Even though articles on Godard had already been a standard feature since
Daney’s early editorship now finally the rest of the nouvelle vague directors would become a renewed area of
interest for the magazine.
In
1980 Daney and Toubiana met Truffaut in an effort of reconciliation as he had
been actively neglected from the magazine. They discussed the new philosophy of
the magazine and requested help with financing that Truffaut would help to
arrange. After their meeting Truffaut would say that he now had an ‘open
neutrality’ towards Cahiers.
As a result of this meeting, a lengthy interview with Truffaut would follow and
would be published throughout two issues in 1980. It builds upon the two
previous interviews with Truffaut. (This makes Truffaut the less interviewed nouvelle
vague director. The
other interviews include with Jean Collet, Michel Delahaye, Jean-André Fieschi
from December 1962 and with Jean-Louis Comolli and Jean Narboni from 1967).
The
Événement film that sparked the encounters with Truffaut was Le Dernier Métro. The film was publicized on the magazine’s cover and a
positive review, Une nuit au theatre
by Yann Lardeau, was printed
along with the interview. Truffaut, who represents French popular cinema,
received an equal amount of attention as Godard.
The
first part of the Truffaut interview by Daney, Narboni and Toubiana appeared in
the September 1980 issue. The Événement was prefaced by Toubiana, Truffaut ou
le juste milieu comme experience limite. The last interview the magazine had done with Truffaut was
in 1967 (which was entitled, Le juste milieu) for Fahrenheit 451, and since then Truffaut made 13 more
films.
Toubiana
wrote,
There
was thirteen years of silence or non-dialogue (there were some critiques of his
films, but no interviews) between us and Truffaut because of our attachment to
theory and our political chores. What we were looking for in the Seventies were
what you could call limit experiences – far from the ‘juste milieu’ which preoccupied Truffaut.
Toubiana then argued
that what Truffaut was doing at the juste milieu was a limit experience of the center of
French society and film production. The extreme qualifier is that Truffaut was
making the films that he wanted to make and he had the independence to
make them through his own production company. It’s a paradoxical and
contradictory proposition. Truffaut is not trying to distinguish himself from
the other professionals in the French film industry but he’s not part of the
Qualité française which he in the past denounced.
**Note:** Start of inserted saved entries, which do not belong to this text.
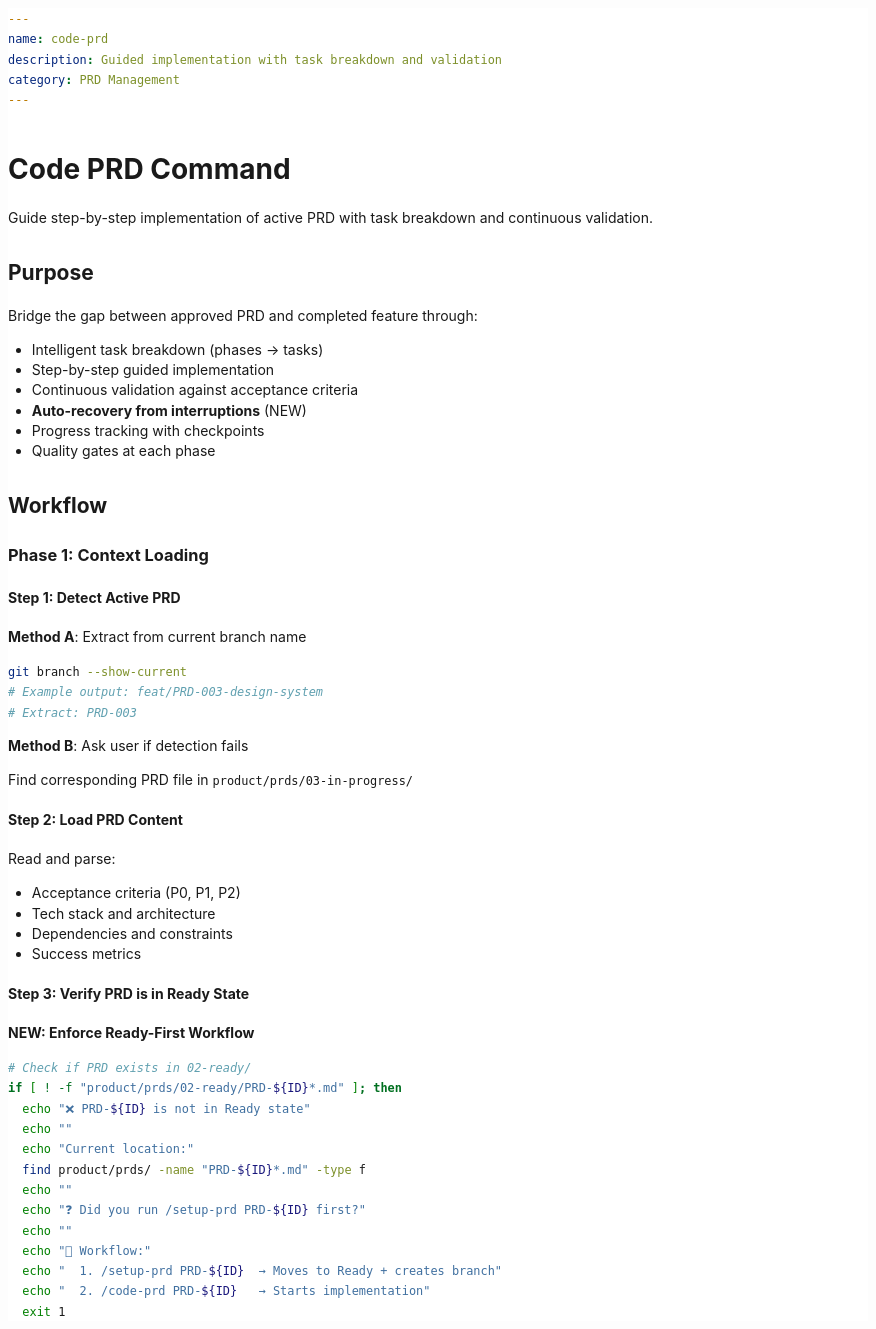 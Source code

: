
 ```yaml
---
name: code-prd
description: Guided implementation with task breakdown and validation
category: PRD Management
---
```


# Code PRD Command

Guide step-by-step implementation of active PRD with task breakdown and continuous validation.

## Purpose

Bridge the gap between approved PRD and completed feature through:
- Intelligent task breakdown (phases → tasks)
- Step-by-step guided implementation
- Continuous validation against acceptance criteria
- **Auto-recovery from interruptions** (NEW)
- Progress tracking with checkpoints
- Quality gates at each phase

## Workflow

### Phase 1: Context Loading

#### Step 1: Detect Active PRD

**Method A**: Extract from current branch name
```bash
git branch --show-current
# Example output: feat/PRD-003-design-system
# Extract: PRD-003
```

**Method B**: Ask user if detection fails

Find corresponding PRD file in `product/prds/03-in-progress/`

#### Step 2: Load PRD Content

Read and parse:
- Acceptance criteria (P0, P1, P2)
- Tech stack and architecture
- Dependencies and constraints
- Success metrics

#### Step 3: Verify PRD is in Ready State

**NEW: Enforce Ready-First Workflow**

```bash
# Check if PRD exists in 02-ready/
if [ ! -f "product/prds/02-ready/PRD-${ID}*.md" ]; then
  echo "❌ PRD-${ID} is not in Ready state"
  echo ""
  echo "Current location:"
  find product/prds/ -name "PRD-${ID}*.md" -type f
  echo ""
  echo "❓ Did you run /setup-prd PRD-${ID} first?"
  echo ""
  echo "📖 Workflow:"
  echo "  1. /setup-prd PRD-${ID}  → Moves to Ready + creates branch"
  echo "  2. /code-prd PRD-${ID}   → Starts implementation"
  exit 1
```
Toubiana’s perspective offers
a different way to look at Truffaut’s more conventional works. Cahiers was in perpetual evolution and it
constantly tried to gaze beneath the surface of things.
In
the interview Truffaut was very frank and modest. On his work as a director he
said, “Finally, what makes me the happiest about cinema is that it gives me the
best job possible.” “I don’t
see an incompatibility between the terms auteur and professional.” “I work better
with director-producers that work hard - Rohmer, Mocky, Berri – than with those
that complain like spoiled children that deserve everything.” On Godard, who he
thought was ‘compulsively jealous,’ Truffaut undermined his more high-minded
statements by showing the simple, uncaring arguments behind them:
When
Rivette received one of the largest advances on receipts - 200 million for four
films - Godard went after him in Pariscope. ‘The pleasure of Rivette is the same as
Verneuil but it’s not mine. Rivette has no longer any humanity.’ And then it
was Rohmer’s turn when everyone admired La Marquise d’O, Godard criticized it. When Resnais won six or seven Césars for Providence, Jean-Luc, as you can expect, turned
against him saying ‘Resnais hasn’t
made any good films since Hiroshima.’
On
his distancing himself from Cahiers, Truffaut said
“I’ve stepped back from Cahiers
since the day where I made my first film. I had the sense of changing camps
[from critic to filmmaker].”
The
interview with Truffaut signaled a major shift at Cahiers from Daney’s often enigmatic editorial
stances to Toubiana’s more populist ones. Godard would not necessarily be
dropped but he would no longer be as fetishized. Truffaut and other
popular French directors would start to get equal coverage. Cahiers and Toubiana, drawing from Bazin,
Truffaut, Hitchcock, and Chaplin, would show how strong personal art works
could be created within the popular film industry.
2 comments:
Hello David, thanks for sharing glimpses of your work. This confirms me that Godard was not very open to the success of its old friends !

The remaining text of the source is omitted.